Viuda desde los treinta y pocos se volvió a casar diez años después. Su marido, un político solterón y fascista de verdad fue convenientemente domado, aunque es necesario reconocer que con mucho esfuerzo. Juan, fiel a su apego al régimen del innombrable, conspiró todo lo que pudo contra la que a sus ojos a España se la venía encima con la Transición. Organizó la campaña para impedir que la Guardia Civil perdiese su carácter militar, cosa que logró. Unas andanzas en las que entabló buena amistad con un oficial de la Benemérita andaluz por señas y con bigote. De unas cosas a otras Juan terminó preso en Carabanchel por su activa participación en un golpe de estado.

Lolín, que en aquellas fechas se había ya deshecho del Ferrari, cambiándolo por un Ford Fiesta verde matrícula SE-U mucho más discreto, llevaba una vez por semana en dos cubos de plástico con tapa comida para Juan a prisión. Al principio de sus visitas a la cárcel, haciendo cola con las familiares de los inquilinos de aquel balneario con todos los gastos pagados por el Estado, esto le suponía un rato largo de insulto y desplantes.

La verdad es que su traje de Chanel no pegaba nada con sus colas carabacheleras semanales. Lolín, lo dicho, decidida y valiente como un legionario de la IV Bandera, al cabo de un tiempo terminó siendo comadre y amiga de las mujeres, madres e hijas de alguno de los compañeros de hotel de Juan. Las tertulias en la cola se convirtieron en parte de sus quehaceres semanales y cuando llegaba a casa venía con la sonrisa del deber cumplido, pero sobre todo de haber cruzado una vez más con éxito el Rubicón.

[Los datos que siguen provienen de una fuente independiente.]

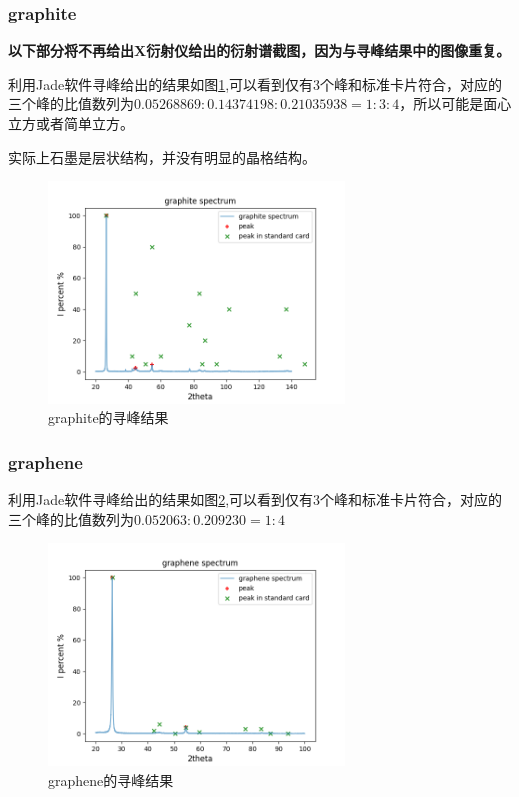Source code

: \documentclass[10pt]{ctexart}
\begin{document}
\subsubsection{graphite}
\textbf{以下部分将不再给出X衍射仪给出的衍射谱截图，因为与寻峰结果中的图像重复。}

利用Jade软件寻峰给出的结果如图\ref{fig:graphite},可以看到仅有3个峰和标准卡片符合，对应的
三个峰的比值数列为$0.05268869:0.14374198:0.21035938=1:3:4$，所以可能是面心立方或者简单立方。

实际上石墨是层状结构，并没有明显的晶格结构。
\begin{figure}
    \centering
    \includegraphics[width=0.7\textwidth]{data/graphite/spec.png}
    \caption{graphite的寻峰结果}
    \label{fig:graphite}
\end{figure}

\subsubsection{graphene}
利用Jade软件寻峰给出的结果如图\ref{fig:graphene},可以看到仅有3个峰和标准卡片符合，对应的
三个峰的比值数列为$0.052063:0.209230=1:4$
\begin{figure}
    \centering
    \includegraphics[width=0.7\textwidth]{data/graphene/spectrum.png}
    \caption{graphene的寻峰结果}
    \label{fig:graphene}
\end{figure}
\end{document}
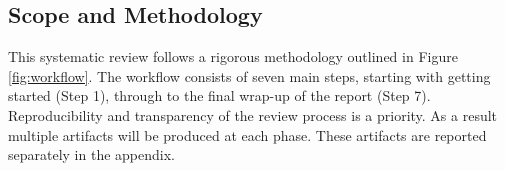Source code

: 

\subsection{Scope and Methodology}
This systematic review follows a rigorous methodology outlined in Figure \ref{fig:workflow}. The
workflow consists of seven main steps, starting with getting started (Step 1), through to the final
wrap-up of the report (Step 7). Reproducibility and transparency of the review process is a
priority. As a result multiple artifacts will be produced at each phase. These artifacts are
reported separately in the appendix.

Lolín era de una generación de mujeres de armas tomar que no necesitaban ser feministas. Tenían muy muy claro el papel que tenían los hombres en sus vidas, para llevar las maletas. Cuando murió, su hijo le dedicó el siguiente epitafio: «Lolín, de valor ciego y temerario como los viejos legionarios. Hija y nieta de soldados, nació cuando empezaba nuestra Guerra Civil, siendo condenada a muerte a los pocos días de nacer, lo que sin ella saberlo marcó su carácter. Era capaz de actos increíbles, que demostraba un firme y decidido carácter, y de otros completamente ilógicos e incomprensible, propios de un veterano legionario de segunda. Murió como vivió».